Subjects who have completed PartB of HR-TPO-ITP-III-PED clinical trial and have achieved platelet response.
Subjects who have signed the informed consent for the extended study.
Subjects with potential fertility（e.g. women who have menarche or men who have sperm loss) should agree to use effective contraception during their participation in the extended study and within 28 days after their last dose.
Subjects who have completed end-of-treatment visits in the original study.

Exclusion criteria

Any unstable condition or condition that may compromise the safety of the subject.
Patients with new myelofibrosis were examined in the original clinical trial exit group.
The original clinical trial cohort examined evidence of new cataract or existing cataract progression, and the study considered it unsuitable to enroll in this extension.
Patients with uncontrolled bleeding after standard treatment.

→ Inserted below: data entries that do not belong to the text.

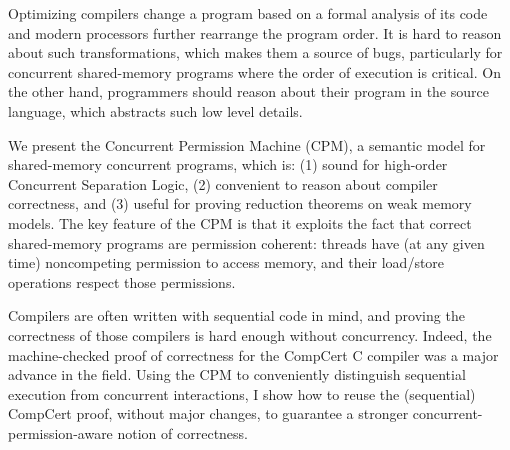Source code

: Optimizing compilers change a program based on a formal analysis of its code and
modern processors further rearrange the program order. It is hard to reason about such 
transformations, which makes them a source of bugs, particularly for concurrent 
shared-memory programs where the order of execution is critical. On the other hand, 
programmers should reason about their program in the source language, which abstracts 
such low level details. 

We present the Concurrent Permission Machine (CPM), a semantic model for
shared-memory concurrent programs, which is: (1) sound for high-order Concurrent 
Separation Logic, (2) convenient to reason about compiler correctness, and (3) useful 
for proving reduction theorems on weak memory models. The key feature of the CPM
is that it exploits the fact that correct shared-memory programs are permission coherent: 
threads have (at any given time) noncompeting permission to access memory, and their
load/store operations respect those permissions.

Compilers are often written with sequential code in mind, and proving the correctness of
those compilers is hard enough without concurrency. Indeed, the machine-checked 
proof of correctness for the CompCert C compiler was a major advance in the field. 
Using the CPM to conveniently distinguish sequential execution from concurrent 
interactions, I show how to reuse the (sequential) CompCert proof, without major changes, 
to guarantee a stronger concurrent-permission-aware notion of correctness.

Any previous occurrence of arterial or venous thrombosis (transient ischemic attack,myocardial infarction ,deep venous thrombus, or pulmonary embolism ),or clinical symptoms and history suggest thrombus susceptibility.
Any other circumstances that the investigator considers likely to cause the subject to be unable to complete the study or to present a significant risk to the subject.